Data items
○ ○ ○ ○ ○ ○ ○

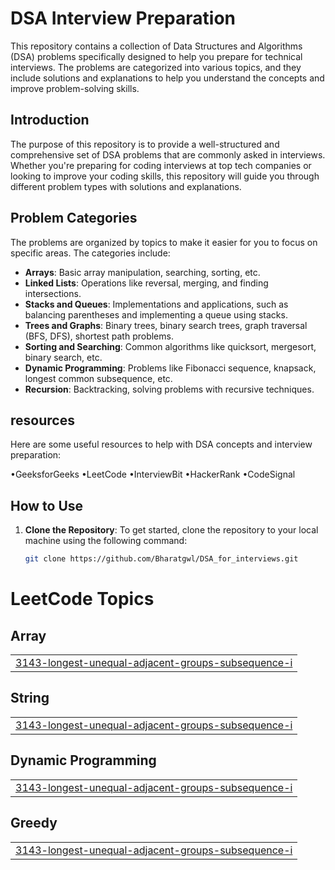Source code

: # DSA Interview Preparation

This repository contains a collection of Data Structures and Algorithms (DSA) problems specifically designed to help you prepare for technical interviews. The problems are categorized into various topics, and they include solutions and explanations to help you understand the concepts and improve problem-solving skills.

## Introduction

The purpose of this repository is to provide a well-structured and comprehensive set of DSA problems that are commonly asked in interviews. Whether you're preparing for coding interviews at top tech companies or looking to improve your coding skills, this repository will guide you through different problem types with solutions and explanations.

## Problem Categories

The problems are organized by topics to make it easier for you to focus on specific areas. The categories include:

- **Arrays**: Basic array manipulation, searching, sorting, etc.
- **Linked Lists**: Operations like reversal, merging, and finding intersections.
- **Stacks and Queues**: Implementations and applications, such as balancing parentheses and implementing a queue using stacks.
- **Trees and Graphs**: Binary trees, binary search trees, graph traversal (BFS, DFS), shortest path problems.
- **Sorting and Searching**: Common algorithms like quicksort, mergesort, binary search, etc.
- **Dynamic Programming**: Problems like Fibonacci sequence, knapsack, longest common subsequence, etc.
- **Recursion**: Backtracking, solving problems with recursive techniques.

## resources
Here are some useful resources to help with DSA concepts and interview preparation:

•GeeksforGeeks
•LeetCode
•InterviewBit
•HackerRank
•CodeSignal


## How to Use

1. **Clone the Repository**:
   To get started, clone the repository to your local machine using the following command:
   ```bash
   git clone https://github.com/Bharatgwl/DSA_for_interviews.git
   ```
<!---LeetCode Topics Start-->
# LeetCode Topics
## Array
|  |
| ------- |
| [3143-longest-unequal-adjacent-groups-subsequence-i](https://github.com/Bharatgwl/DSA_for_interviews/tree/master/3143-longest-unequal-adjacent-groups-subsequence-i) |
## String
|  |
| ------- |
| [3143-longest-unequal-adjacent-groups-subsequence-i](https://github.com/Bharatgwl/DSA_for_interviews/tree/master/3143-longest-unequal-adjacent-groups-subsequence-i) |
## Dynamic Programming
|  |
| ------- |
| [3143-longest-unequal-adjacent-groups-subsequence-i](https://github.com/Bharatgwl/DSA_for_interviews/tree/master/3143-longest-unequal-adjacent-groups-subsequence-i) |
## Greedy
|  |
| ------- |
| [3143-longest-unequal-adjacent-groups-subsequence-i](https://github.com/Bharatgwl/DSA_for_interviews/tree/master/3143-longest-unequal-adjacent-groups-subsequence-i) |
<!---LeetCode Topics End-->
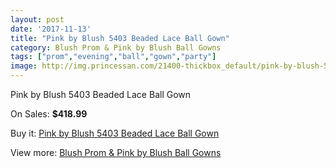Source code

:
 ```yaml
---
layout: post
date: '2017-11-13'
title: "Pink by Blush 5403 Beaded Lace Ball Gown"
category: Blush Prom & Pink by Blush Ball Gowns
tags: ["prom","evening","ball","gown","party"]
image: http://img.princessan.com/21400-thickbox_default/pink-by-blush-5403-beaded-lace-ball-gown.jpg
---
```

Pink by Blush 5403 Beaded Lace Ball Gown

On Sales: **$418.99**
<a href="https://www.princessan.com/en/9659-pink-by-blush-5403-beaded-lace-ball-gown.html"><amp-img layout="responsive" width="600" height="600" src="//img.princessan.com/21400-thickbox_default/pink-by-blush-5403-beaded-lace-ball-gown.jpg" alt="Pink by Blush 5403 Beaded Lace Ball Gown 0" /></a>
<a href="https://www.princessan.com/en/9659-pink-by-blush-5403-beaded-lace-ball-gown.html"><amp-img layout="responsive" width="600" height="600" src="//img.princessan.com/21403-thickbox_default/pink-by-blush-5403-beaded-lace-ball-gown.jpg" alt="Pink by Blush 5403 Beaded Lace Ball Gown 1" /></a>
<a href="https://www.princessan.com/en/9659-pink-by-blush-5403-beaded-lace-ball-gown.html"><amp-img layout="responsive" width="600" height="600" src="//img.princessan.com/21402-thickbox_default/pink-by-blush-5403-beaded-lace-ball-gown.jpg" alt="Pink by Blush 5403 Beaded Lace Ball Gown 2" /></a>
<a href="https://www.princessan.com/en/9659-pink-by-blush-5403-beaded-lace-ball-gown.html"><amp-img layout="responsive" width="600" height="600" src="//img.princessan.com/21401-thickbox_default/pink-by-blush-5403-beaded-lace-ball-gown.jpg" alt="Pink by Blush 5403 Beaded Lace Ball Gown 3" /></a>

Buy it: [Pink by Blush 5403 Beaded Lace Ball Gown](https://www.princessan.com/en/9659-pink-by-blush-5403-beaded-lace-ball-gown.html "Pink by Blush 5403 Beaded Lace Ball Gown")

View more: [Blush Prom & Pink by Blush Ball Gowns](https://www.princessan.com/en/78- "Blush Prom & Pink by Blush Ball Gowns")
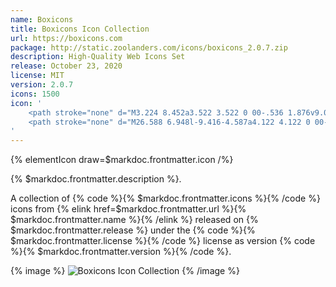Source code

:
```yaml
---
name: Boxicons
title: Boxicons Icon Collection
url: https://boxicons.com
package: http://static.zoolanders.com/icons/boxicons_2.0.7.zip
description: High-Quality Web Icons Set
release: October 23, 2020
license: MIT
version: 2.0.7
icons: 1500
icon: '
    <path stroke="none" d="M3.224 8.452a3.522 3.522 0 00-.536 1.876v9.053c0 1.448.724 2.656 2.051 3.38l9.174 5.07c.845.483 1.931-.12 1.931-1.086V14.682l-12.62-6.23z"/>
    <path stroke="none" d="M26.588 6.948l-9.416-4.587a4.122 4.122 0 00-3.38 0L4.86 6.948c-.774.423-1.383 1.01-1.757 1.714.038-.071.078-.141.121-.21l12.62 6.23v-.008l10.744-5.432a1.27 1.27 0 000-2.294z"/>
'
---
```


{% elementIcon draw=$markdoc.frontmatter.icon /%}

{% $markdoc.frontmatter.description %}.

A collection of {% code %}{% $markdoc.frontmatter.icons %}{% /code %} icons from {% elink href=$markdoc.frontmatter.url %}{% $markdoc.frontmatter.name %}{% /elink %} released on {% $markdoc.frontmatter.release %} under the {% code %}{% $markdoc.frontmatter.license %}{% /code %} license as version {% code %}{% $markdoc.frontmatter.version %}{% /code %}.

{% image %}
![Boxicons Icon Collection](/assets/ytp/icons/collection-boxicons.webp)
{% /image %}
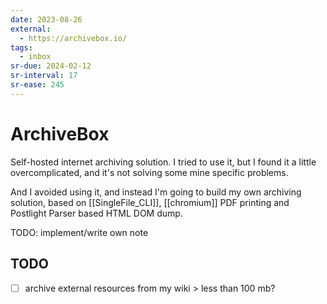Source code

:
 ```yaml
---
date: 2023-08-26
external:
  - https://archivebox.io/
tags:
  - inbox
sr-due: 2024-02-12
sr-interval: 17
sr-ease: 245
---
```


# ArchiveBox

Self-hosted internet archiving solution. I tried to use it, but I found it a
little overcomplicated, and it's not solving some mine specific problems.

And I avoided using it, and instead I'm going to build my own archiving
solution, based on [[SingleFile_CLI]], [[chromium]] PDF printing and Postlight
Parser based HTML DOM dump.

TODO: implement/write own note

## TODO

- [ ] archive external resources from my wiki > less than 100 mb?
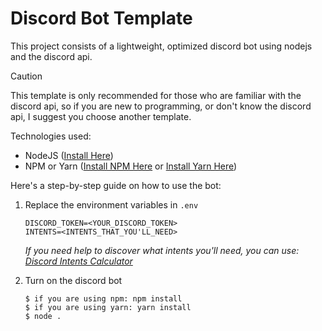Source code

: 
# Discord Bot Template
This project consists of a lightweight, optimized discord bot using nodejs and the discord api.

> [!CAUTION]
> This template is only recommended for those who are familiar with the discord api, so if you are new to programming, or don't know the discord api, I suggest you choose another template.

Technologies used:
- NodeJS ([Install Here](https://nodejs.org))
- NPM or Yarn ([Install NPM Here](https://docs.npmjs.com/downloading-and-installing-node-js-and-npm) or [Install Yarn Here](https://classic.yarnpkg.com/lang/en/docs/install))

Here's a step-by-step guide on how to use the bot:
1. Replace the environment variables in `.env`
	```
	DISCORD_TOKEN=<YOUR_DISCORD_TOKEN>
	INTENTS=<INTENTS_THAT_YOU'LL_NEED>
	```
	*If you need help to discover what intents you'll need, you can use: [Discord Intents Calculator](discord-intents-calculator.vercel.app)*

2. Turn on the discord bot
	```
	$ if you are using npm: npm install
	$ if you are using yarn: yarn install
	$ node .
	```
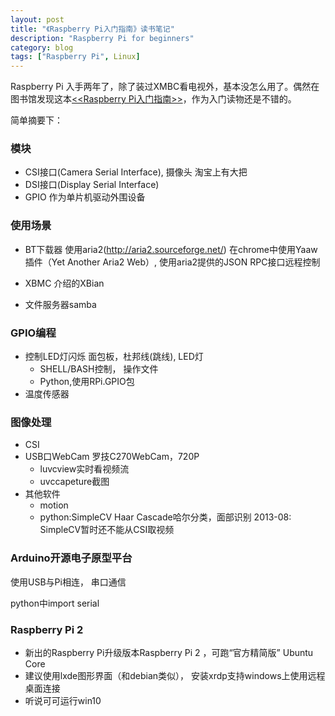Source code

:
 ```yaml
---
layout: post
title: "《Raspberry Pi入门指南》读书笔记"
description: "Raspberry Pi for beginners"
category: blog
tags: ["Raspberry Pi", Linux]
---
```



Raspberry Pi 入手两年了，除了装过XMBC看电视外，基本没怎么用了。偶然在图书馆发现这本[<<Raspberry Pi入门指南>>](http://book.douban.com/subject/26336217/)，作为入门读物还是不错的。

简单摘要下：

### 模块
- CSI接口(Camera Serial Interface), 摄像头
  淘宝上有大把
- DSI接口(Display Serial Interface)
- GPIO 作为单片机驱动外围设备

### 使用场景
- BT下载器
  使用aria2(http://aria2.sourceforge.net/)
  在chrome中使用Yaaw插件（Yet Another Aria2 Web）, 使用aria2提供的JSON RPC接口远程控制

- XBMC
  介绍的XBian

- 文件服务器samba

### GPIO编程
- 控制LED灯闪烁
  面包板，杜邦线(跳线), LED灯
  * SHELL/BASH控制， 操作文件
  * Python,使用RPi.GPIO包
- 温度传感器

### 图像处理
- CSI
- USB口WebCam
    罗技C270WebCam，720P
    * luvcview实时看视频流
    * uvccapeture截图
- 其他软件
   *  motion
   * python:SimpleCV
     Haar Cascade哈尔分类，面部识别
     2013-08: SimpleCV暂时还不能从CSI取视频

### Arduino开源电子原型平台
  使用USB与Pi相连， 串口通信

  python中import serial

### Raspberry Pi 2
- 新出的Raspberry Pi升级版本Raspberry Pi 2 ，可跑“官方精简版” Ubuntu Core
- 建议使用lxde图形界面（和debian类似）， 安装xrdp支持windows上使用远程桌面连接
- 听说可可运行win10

○ ○ ○ ○ ○ ○ ○

Exercise:
Copy each line of the records containing the string "solving".

Final answer:
This repository contains a collection of Data Structures and Algorithms (DSA) problems specifically designed to help you prepare for technical interviews. The problems are categorized into various topics, and they include solutions and explanations to help you understand the concepts and improve problem-solving skills.
- **Recursion**: Backtracking, solving problems with recursive techniques.
little overcomplicated, and it's not solving some mine specific problems.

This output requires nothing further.